Peripheral Arterial Disease (PAD) occurs when plaque slows blood flow from the heart to the rest of the body. Plaque is made up mainly of cholesterol, calcium, fibrin, and fatty substances. It causes the arteries to harden, a condition known as Atherosclerosis. Because the plaque reduces blood flow to vital organs and limbs, they cannot keep up with the body’s demands.
PAD is a common disease among Americans. It most often affects the legs of smokers, diabetics, and people over 50. It also affects those with an inactive lifestyle, those with high blood pressure or high cholesterol, and those with a history of vascular disease in their family.
Symptoms of PAD include leg or hip cramping when active, coldness or numbness of the legs and feet, and burning or aching in the feet or toes when inactive. Loss of hair on the legs, color change in the skin, and pain at night when sleeping are also common. PAD can also affect the stomach, arms, and head.
PAD usually goes untreated because people mistake it for a consequence of aging, or because healthcare professionals do not diagnose it. If left untreated, PAD could result in serious and potentially life threatening consequences.
Since plaque is blocking the blood from flowing as it should, a blood clot can form on the plaque’s surface, or a piece of the plaque can break off and stop the flow completely, resulting in a heart attack or stroke.
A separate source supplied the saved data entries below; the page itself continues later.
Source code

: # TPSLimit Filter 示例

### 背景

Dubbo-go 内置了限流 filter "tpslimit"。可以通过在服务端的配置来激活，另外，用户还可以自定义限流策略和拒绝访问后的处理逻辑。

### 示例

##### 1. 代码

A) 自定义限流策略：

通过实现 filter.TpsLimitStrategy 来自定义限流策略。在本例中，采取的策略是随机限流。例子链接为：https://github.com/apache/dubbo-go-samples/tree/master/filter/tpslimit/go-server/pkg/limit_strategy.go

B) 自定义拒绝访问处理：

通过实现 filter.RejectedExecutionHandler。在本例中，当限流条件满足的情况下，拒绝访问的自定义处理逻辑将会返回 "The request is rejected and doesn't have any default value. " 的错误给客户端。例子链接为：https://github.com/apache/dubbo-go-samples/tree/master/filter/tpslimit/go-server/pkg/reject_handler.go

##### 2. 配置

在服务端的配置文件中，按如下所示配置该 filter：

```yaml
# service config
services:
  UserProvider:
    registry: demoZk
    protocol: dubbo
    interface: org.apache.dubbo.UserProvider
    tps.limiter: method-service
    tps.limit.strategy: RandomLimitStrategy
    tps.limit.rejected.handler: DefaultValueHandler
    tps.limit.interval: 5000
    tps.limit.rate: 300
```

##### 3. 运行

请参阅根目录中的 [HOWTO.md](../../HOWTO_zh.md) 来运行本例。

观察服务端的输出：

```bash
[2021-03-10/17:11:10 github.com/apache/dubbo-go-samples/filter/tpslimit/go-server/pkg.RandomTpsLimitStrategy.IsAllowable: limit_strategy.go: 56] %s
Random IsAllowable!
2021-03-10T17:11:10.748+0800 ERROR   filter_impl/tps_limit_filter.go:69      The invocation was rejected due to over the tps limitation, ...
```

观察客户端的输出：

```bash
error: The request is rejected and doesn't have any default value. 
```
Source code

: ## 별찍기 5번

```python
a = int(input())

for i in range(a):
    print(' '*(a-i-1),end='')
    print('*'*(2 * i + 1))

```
Arteries also bring blood away from the heart to the arms and legs, so if PAD goes untreated long enough, gangrene can set in, leading to amputation.
PAD can easily be diagnosed in the office with a bedside test called an Ankle-Brachial Index (ABI), which uses ultrasound and blood pressure cuffs to evaluate the circulation in your arms and legs. If this test is abnormal we may order further imaging tests such as Magnetic Resonance Angiography (MRA) or Computed Tomography (CT) to determine the extent of your problem and help us plan your treatment.